[Task to complete]:
Count, in the data that follows, every line with the string "frac", and give that count as the whole reply.

[Given data]:
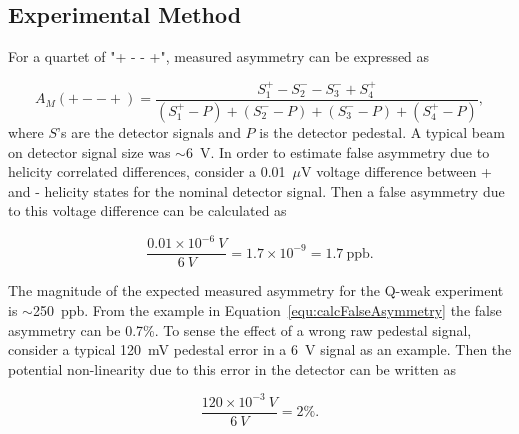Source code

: 

\subsection{Experimental Method}
\label{Experimental Method}

For a quartet of "+ - - +", measured asymmetry can be expressed as

\begin{equation} \label{equ:asymmetry}
A_{M} (+--+) = \frac{ S^{+}_{1} - S^{-}_{2} - S^{-}_{3} + S^{+}_{4} }{ (S^{+}_{1}-P) + (S^{-}_{2}-P) + (S^{-}_{3}-P) + (S^{+}_{4}-P) },
\end{equation}
where $S$'s are the detector signals and $P$ is the detector pedestal. A typical beam on detector signal size was $\sim$6~V. In order to estimate false asymmetry due to helicity correlated differences, consider a 0.01~$\mu$V voltage difference between + and - helicity states for the nominal detector signal. Then a false asymmetry due to this voltage difference can be calculated as 

\begin{equation} \label{equ:calcFalseAsymmetry}
\frac{0.01\times10^{-6}~V}{6~V} = 1.7\times10^{-9} = 1.7~\text{ppb.}
\end{equation}

The magnitude of the expected measured asymmetry for the Q-weak experiment is $\sim$250~ppb. From the example in Equation~\ref{equ:calcFalseAsymmetry} the false asymmetry can be 0.7\%. 
To sense the effect of a wrong raw pedestal signal, consider a typical 120~mV pedestal error in a 6~V signal as an example. Then the potential non-linearity due to this error in the detector can be written as

\begin{equation} \label{equ:calcPedError}
\frac{120\times10^{-3}~V}{6~V} = 2\%.
\end{equation}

[Solution below]:
3